## WHAT YOU HAVE TO DO
One figure is wanted here: how many lines in the entries hold the word "Anaconda".

## DATA RECORDS

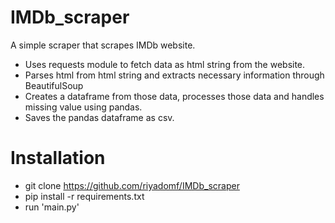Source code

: # IMDb_scraper
A simple scraper that scrapes IMDb website.
* Uses requests module to fetch data as html string from the website.
* Parses html from html string and extracts necessary information through BeautifulSoup
* Creates a dataframe from those data, processes those data and handles missing value using pandas.
* Saves the pandas dataframe as csv.

# Installation
* git clone https://github.com/riyadomf/IMDb_scraper
* pip install -r requirements.txt
* run 'main.py'
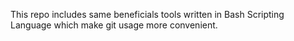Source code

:This repo includes same beneficials tools written in Bash Scripting Language which make git usage more convenient.
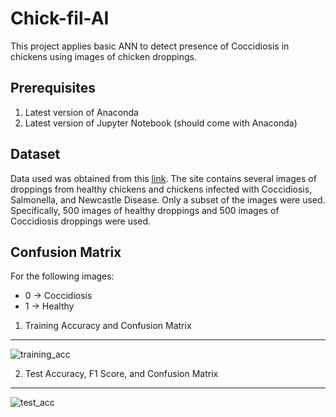 # Chick-fil-AI
This project applies basic ANN to detect presence of Coccidiosis in chickens using images of chicken droppings.

## Prerequisites
1. Latest version of Anaconda
2. Latest version of Jupyter Notebook (should come with Anaconda)

## Dataset
Data used was obtained from this [link](https://zenodo.org/record/4628934#.YoD156dBzIU).
The site contains several images of droppings from healthy chickens and chickens infected with Coccidiosis, Salmonella, and Newcastle Disease.
Only a subset of the images were used. Specifically, 500 images of healthy droppings and 500 images of Coccidiosis droppings were used.

## Confusion Matrix
For the following images:
* 0 -> Coccidiosis
* 1 -> Healthy
1. Training Accuracy and Confusion Matrix
---
![training_acc](https://user-images.githubusercontent.com/57553041/172099563-65578400-1076-41ad-88ee-dfed4326e2ae.jpg)

2. Test Accuracy, F1 Score, and Confusion Matrix
---
![test_acc](https://user-images.githubusercontent.com/57553041/172099684-3a2df74c-b712-4264-b536-87f43ff23ec1.jpg)
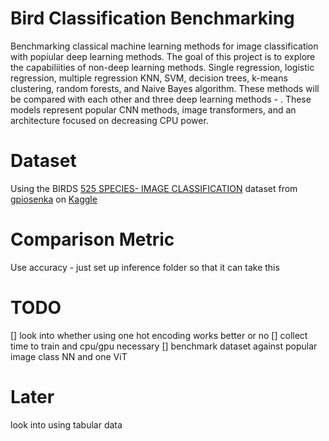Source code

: # Bird Classification Benchmarking

Benchmarking classical machine learning methods for image classification with popiular deep learning methods. The goal of this project is to explore the capabiliities of non-deep learning methods. Single regression, logistic regression, multiple regression KNN, SVM, decision trees, k-means clustering, random forests, and Naive Bayes algorithm. These methods will be compared with each other and three deep learning methods - . These models represent popular CNN methods, image transformers, and an architecture focused on decreasing CPU power.

# Dataset
Using the BIRDS [525 SPECIES- IMAGE CLASSIFICATION](https://www.kaggle.com/datasets/gpiosenka/100-bird-species) dataset from [gpiosenka](https://www.kaggle.com/gpiosenka) on [Kaggle](https://www.kaggle.com/datasets)

# Comparison Metric
Use accuracy - just set up inference folder so that it can take this

# TODO
[] look into whether using one hot encoding works better or no
[] collect time to train and cpu/gpu necessary
[] benchmark dataset against popular image class NN and one ViT
# Later
look into using tabular data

## SOLUTION FOR THIS PROBLEM
2